We can use this oracle to understand the unfolding political nature of man. The transcendental position of patriarchy is problematic but retains the sacred subjectivity of sovereignty as Carl Schmitt points out in his defense of Hitler against the constructivist bureaucratic state envisaged by Kojeve’s Hegelian reading of the end of history. Modern artistic movements aim to move beyond both positions 1 and 2 through a form of individuated generic sovereignty, yetit threatens to remain hysterical by virtue of being in denial or repression – creating a solipsistic culture exchange which although it pushes beyond the state planning of red or black socialism remains in a capitalism of desire as lack. The exit from position 3 to 4 through the eye of the needle is to fully recognize mimetic desire (as lack) as a dead end game as long as it remains unconscious of itself and its zero-sum strategy of scarcity in the form of winners and losers. The move toward stage 4 is reflected in Bataille’s work on sovereignty and how the sovereign artist must embrace the void and accept loss and abjection – poverty and rejection – the opposite of the current recapture of art into the gallery market or academic state.
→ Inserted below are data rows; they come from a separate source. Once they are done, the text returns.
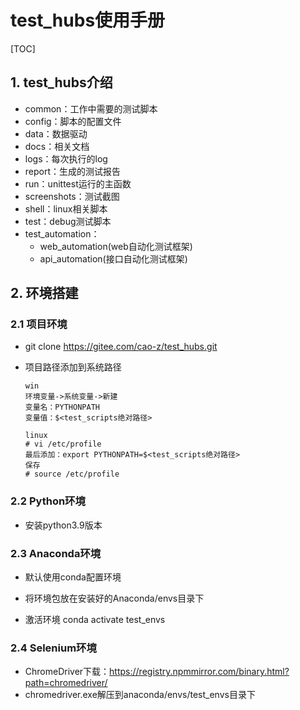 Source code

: # test_hubs使用手册

[TOC]

## 1. test_hubs介绍

- common：工作中需要的测试脚本
- config：脚本的配置文件
- data：数据驱动
- docs：相关文档
- logs：每次执行的log
- report：生成的测试报告
- run：unittest运行的主函数
- screenshots：测试截图
- shell：linux相关脚本
- test：debug测试脚本
- test_automation：
  - web_automation(web自动化测试框架)
  - api_automation(接口自动化测试框架)



## 2. 环境搭建

### 2.1 项目环境

- git clone https://gitee.com/cao-z/test_hubs.git

- 项目路径添加到系统路径

  ```
  win
  环境变量->系统变量->新建
  变量名：PYTHONPATH
  变量值：$<test_scripts绝对路径>
  
  linux
  # vi /etc/profile
  最后添加：export PYTHONPATH=$<test_scripts绝对路径>
  保存
  # source /etc/profile
  ```

### 2.2 Python环境

- 安装python3.9版本

  

### 2.3 Anaconda环境

- 默认使用conda配置环境

- 将环境包放在安装好的Anaconda/envs目录下
- 激活环境 conda activate test_envs

### 2.4 Selenium环境

- ChromeDriver下载：https://registry.npmmirror.com/binary.html?path=chromedriver/
- chromedriver.exe解压到anaconda/envs/test_envs目录下
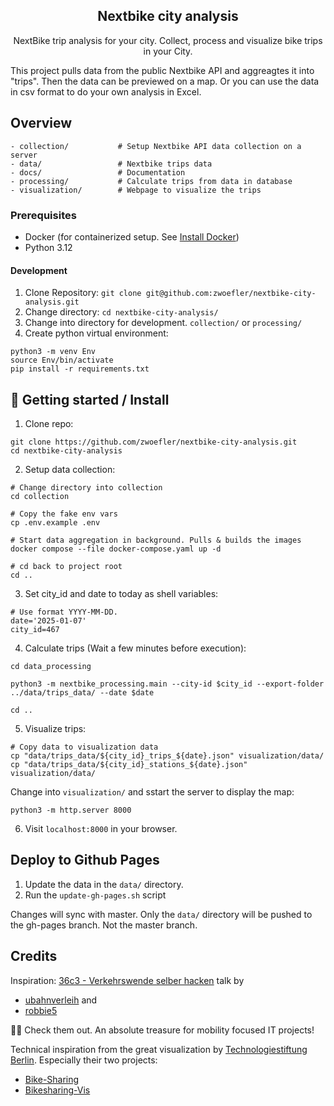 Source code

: <div align="center" width="100%">
    <h2>Nextbike city analysis</h2>
    <p>NextBike trip analysis for your city. Collect, process and visualize bike trips in your City.</p>
</div>

This project pulls data from the public Nextbike API and aggreagtes it into "trips". Then the data can be previewed on a map.
Or you can use the data in csv format to do your own analysis in Excel.

## Overview

```SHELL
- collection/           # Setup Nextbike API data collection on a server
- data/                 # Nextbike trips data
- docs/                 # Documentation
- processing/           # Calculate trips from data in database
- visualization/        # Webpage to visualize the trips
```

### Prerequisites

- Docker (for containerized setup. See [Install Docker](https://docs.docker.com/engine/install/))
- Python 3.12

#### Development
1. Clone Repository: `git clone git@github.com:zwoefler/nextbike-city-analysis.git`
2. Change directory: `cd nextbike-city-analysis/`
3. Change into directory for development. `collection/` or `processing/`
4. Create python virtual environment:
```SHELL
python3 -m venv Env
source Env/bin/activate
pip install -r requirements.txt
```

## 🚀 Getting started / Install
1. Clone repo:
```SHELL
git clone https://github.com/zwoefler/nextbike-city-analysis.git
cd nextbike-city-analysis
```

2. Setup data collection:
```SHELL
# Change directory into collection
cd collection

# Copy the fake env vars
cp .env.example .env

# Start data aggregation in background. Pulls & builds the images
docker compose --file docker-compose.yaml up -d

# cd back to project root
cd ..
```

3. Set city_id and date to today as shell variables:
```SHELL
# Use format YYYY-MM-DD.
date='2025-01-07'
city_id=467
```

4. Calculate trips (Wait a few minutes before execution):
```SHELL
cd data_processing

python3 -m nextbike_processing.main --city-id $city_id --export-folder ../data/trips_data/ --date $date

cd ..
```

5. Visualize trips:

```SHELL
# Copy data to visualization data
cp "data/trips_data/${city_id}_trips_${date}.json" visualization/data/
cp "data/trips_data/${city_id}_stations_${date}.json" visualization/data/
```

Change into `visualization/` and sstart the server to display the map:
```SHELL
python3 -m http.server 8000
```

6. Visit `localhost:8000` in your browser.

## Deploy to Github Pages
1. Update the data in the `data/` directory.
2. Run the `update-gh-pages.sh` script

Changes will sync with master. Only the `data/` directory will be pushed to the gh-pages branch. Not the master branch.

## Credits
Inspiration:
[36c3 - Verkehrswende selber hacken](https://www.youtube.com/watch?v=WhgRRpA3b2c) talk by
- [ubahnverleih](https://github.com/ubahnverleih) and
- [robbie5](https://github.com/robbi5)

🫵🏽 Check them out. An absolute treasure for mobility focused IT projects!


Technical inspiration from the great visualization by [Technologiestiftung Berlin](https://github.com/technologiestiftung).
Especially their two projects:
- [Bike-Sharing](https://github.com/technologiestiftung/bike-sharing)
- [Bikesharing-Vis](https://github.com/technologiestiftung/bikesharing-vis)

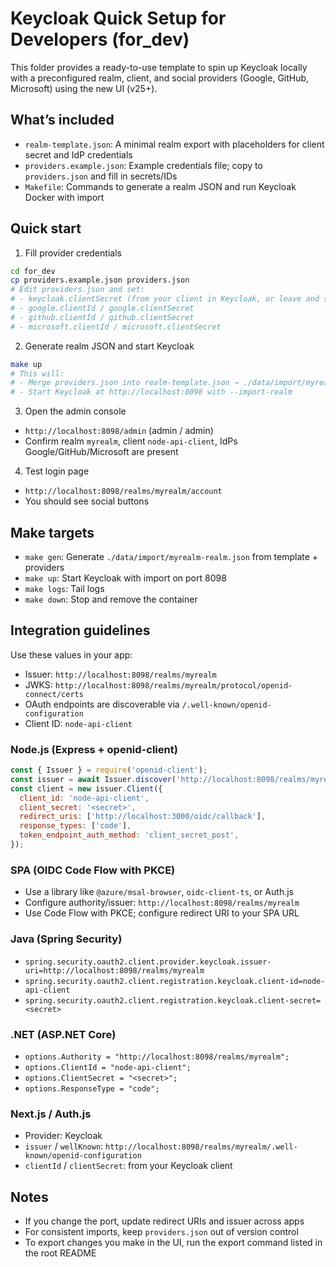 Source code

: # Keycloak Quick Setup for Developers (for_dev)

This folder provides a ready-to-use template to spin up Keycloak locally with a preconfigured realm, client, and social providers (Google, GitHub, Microsoft) using the new UI (v25+).

## What’s included

- `realm-template.json`: A minimal realm export with placeholders for client secret and IdP credentials
- `providers.example.json`: Example credentials file; copy to `providers.json` and fill in secrets/IDs
- `Makefile`: Commands to generate a realm JSON and run Keycloak Docker with import

## Quick start

1) Fill provider credentials

```bash
cd for_dev
cp providers.example.json providers.json
# Edit providers.json and set:
# - keycloak.clientSecret (from your client in Keycloak, or leave and set later)
# - google.clientId / google.clientSecret
# - github.clientId / github.clientSecret
# - microsoft.clientId / microsoft.clientSecret
```

2) Generate realm JSON and start Keycloak

```bash
make up
# This will:
# - Merge providers.json into realm-template.json → ./data/import/myrealm-realm.json
# - Start Keycloak at http://localhost:8098 with --import-realm
```

3) Open the admin console

- `http://localhost:8098/admin` (admin / admin)
- Confirm realm `myrealm`, client `node-api-client`, IdPs Google/GitHub/Microsoft are present

4) Test login page

- `http://localhost:8098/realms/myrealm/account`
- You should see social buttons

## Make targets

- `make gen`: Generate `./data/import/myrealm-realm.json` from template + providers
- `make up`: Start Keycloak with import on port 8098
- `make logs`: Tail logs
- `make down`: Stop and remove the container

## Integration guidelines

Use these values in your app:

- Issuer: `http://localhost:8098/realms/myrealm`
- JWKS: `http://localhost:8098/realms/myrealm/protocol/openid-connect/certs`
- OAuth endpoints are discoverable via `/.well-known/openid-configuration`
- Client ID: `node-api-client`

### Node.js (Express + openid-client)

```js
const { Issuer } = require('openid-client');
const issuer = await Issuer.discover('http://localhost:8098/realms/myrealm');
const client = new issuer.Client({
  client_id: 'node-api-client',
  client_secret: '<secret>',
  redirect_uris: ['http://localhost:3000/oidc/callback'],
  response_types: ['code'],
  token_endpoint_auth_method: 'client_secret_post',
});
```

### SPA (OIDC Code Flow with PKCE)

- Use a library like `@azure/msal-browser`, `oidc-client-ts`, or Auth.js
- Configure authority/issuer: `http://localhost:8098/realms/myrealm`
- Use Code Flow with PKCE; configure redirect URI to your SPA URL

### Java (Spring Security)

- `spring.security.oauth2.client.provider.keycloak.issuer-uri=http://localhost:8098/realms/myrealm`
- `spring.security.oauth2.client.registration.keycloak.client-id=node-api-client`
- `spring.security.oauth2.client.registration.keycloak.client-secret=<secret>`

### .NET (ASP.NET Core)

- `options.Authority = "http://localhost:8098/realms/myrealm";`
- `options.ClientId = "node-api-client";`
- `options.ClientSecret = "<secret>";`
- `options.ResponseType = "code";`

### Next.js / Auth.js

- Provider: Keycloak
- `issuer` / `wellKnown`: `http://localhost:8098/realms/myrealm/.well-known/openid-configuration`
- `clientId` / `clientSecret`: from your Keycloak client

## Notes

- If you change the port, update redirect URIs and issuer across apps
- For consistent imports, keep `providers.json` out of version control
- To export changes you make in the UI, run the export command listed in the root README
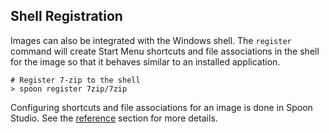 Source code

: ## Shell Registration

Images can also be integrated with the Windows shell. The `register` command will create Start Menu shortcuts and file associations in the shell for the image so that it behaves similar to an installed application.

```
# Register 7-zip to the shell
> spoon register 7zip/7zip
```

Configuring shortcuts and file associations for an image is done in Spoon Studio. See the [reference](/docs/reference/spoon-studio) section for more details.
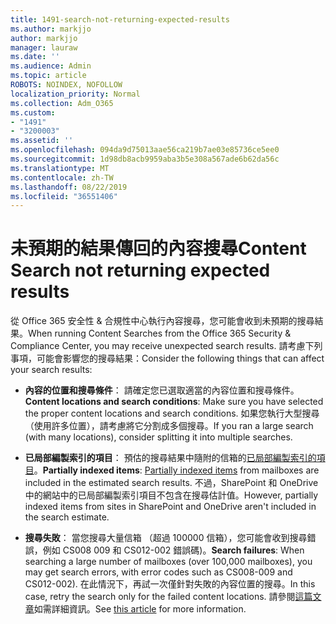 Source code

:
 ```yaml
---
title: 1491-search-not-returning-expected-results
ms.author: markjjo
author: markjjo
manager: lauraw
ms.date: ''
ms.audience: Admin
ms.topic: article
ROBOTS: NOINDEX, NOFOLLOW
localization_priority: Normal
ms.collection: Adm_O365
ms.custom:
- "1491"
- "3200003"
ms.assetid: ''
ms.openlocfilehash: 094da9d75013aae56ca219b7ae03e85736ce5ee0
ms.sourcegitcommit: 1d98db8acb9959aba3b5e308a567ade6b62da56c
ms.translationtype: MT
ms.contentlocale: zh-TW
ms.lasthandoff: 08/22/2019
ms.locfileid: "36551406"
---
```

# <a name="content-search-not-returning-expected-results"></a><span data-ttu-id="9b3c2-102">未預期的結果傳回的內容搜尋</span><span class="sxs-lookup"><span data-stu-id="9b3c2-102">Content Search not returning expected results</span></span>

<span data-ttu-id="9b3c2-103">從 Office 365 安全性 & 合規性中心執行內容搜尋，您可能會收到未預期的搜尋結果。</span><span class="sxs-lookup"><span data-stu-id="9b3c2-103">When running Content Searches from the Office 365 Security & Compliance Center, you may receive unexpected search results.</span></span> <span data-ttu-id="9b3c2-104">請考慮下列事項，可能會影響您的搜尋結果：</span><span class="sxs-lookup"><span data-stu-id="9b3c2-104">Consider the following things that can affect your search results:</span></span>

- <span data-ttu-id="9b3c2-105">**內容的位置和搜尋條件**： 請確定您已選取適當的內容位置和搜尋條件。</span><span class="sxs-lookup"><span data-stu-id="9b3c2-105">**Content locations and search conditions**: Make sure you have selected the proper content locations and search conditions.</span></span> <span data-ttu-id="9b3c2-106">如果您執行大型搜尋 （使用許多位置），請考慮將它分割成多個搜尋。</span><span class="sxs-lookup"><span data-stu-id="9b3c2-106">If you ran a large search (with many locations), consider splitting it into multiple searches.</span></span>

- <span data-ttu-id="9b3c2-107">**已局部編製索引的項目**： 預估的搜尋結果中隨附的信箱的[已局部編製索引的項目](https://docs.microsoft.com/office365/securitycompliance/partially-indexed-items-in-content-search)。</span><span class="sxs-lookup"><span data-stu-id="9b3c2-107">**Partially indexed items**:  [Partially indexed items](https://docs.microsoft.com/office365/securitycompliance/partially-indexed-items-in-content-search) from mailboxes are included in the estimated search results.</span></span> <span data-ttu-id="9b3c2-108">不過，SharePoint 和 OneDrive 中的網站中的已局部編製索引項目不包含在搜尋估計值。</span><span class="sxs-lookup"><span data-stu-id="9b3c2-108">However, partially indexed items from sites in SharePoint and OneDrive aren't included in the search estimate.</span></span>

- <span data-ttu-id="9b3c2-109">**搜尋失敗**： 當您搜尋大量信箱 （超過 100000 信箱），您可能會收到搜尋錯誤，例如 CS008 009 和 CS012-002 錯誤碼)。</span><span class="sxs-lookup"><span data-stu-id="9b3c2-109">**Search failures**: When searching a large number of mailboxes (over 100,000 mailboxes), you may get search errors, with error codes such as CS008-009 and CS012-002).</span></span> <span data-ttu-id="9b3c2-110">在此情況下，再試一次僅針對失敗的內容位置的搜尋。</span><span class="sxs-lookup"><span data-stu-id="9b3c2-110">In this case, retry the search only for the failed content locations.</span></span> <span data-ttu-id="9b3c2-111">請參閱[這篇文章](https://docs.microsoft.com/office365/securitycompliance/retry-failed-content-search)如需詳細資訊。</span><span class="sxs-lookup"><span data-stu-id="9b3c2-111">See  [this article](https://docs.microsoft.com/office365/securitycompliance/retry-failed-content-search) for more information.</span></span>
The sovereign artist parallels Lacan’s idea of the passage from the analysand to analyst as an experience of total loss or subjective destitution which can precede and/or accompany the passage from unconscious symptom to refined, enacted, and enjoyed sinthome. This is also the practice of sublimation or the sublime that links alchemy, art, and psychoanalysis. Another name for this final state is axiomatic. This is what Duve’s book is about with regard to the true meaning of modern art and nature of existence after Duchamp “accelerated” Kant’s categorical imperative. Not only are there unreconcilable categories of truth but the only imperative is to invent an imperative – in the face of post-modern relativism and nihilism. The subject is not an individual being but a sacred and evental process – a procedure of invention. The sacred and infinite nature of Being as Becoming as described by both the Summa Theologica and the I Ching – or Book of Change – unites mathematical and theological concepts of an ontology of transformation with the local generic material conditions of “being there” in the human universe provided that we take responsibility for axiomatically deciding and making (or co-creating) the world. This is why theory and practice are inseparable as praxis.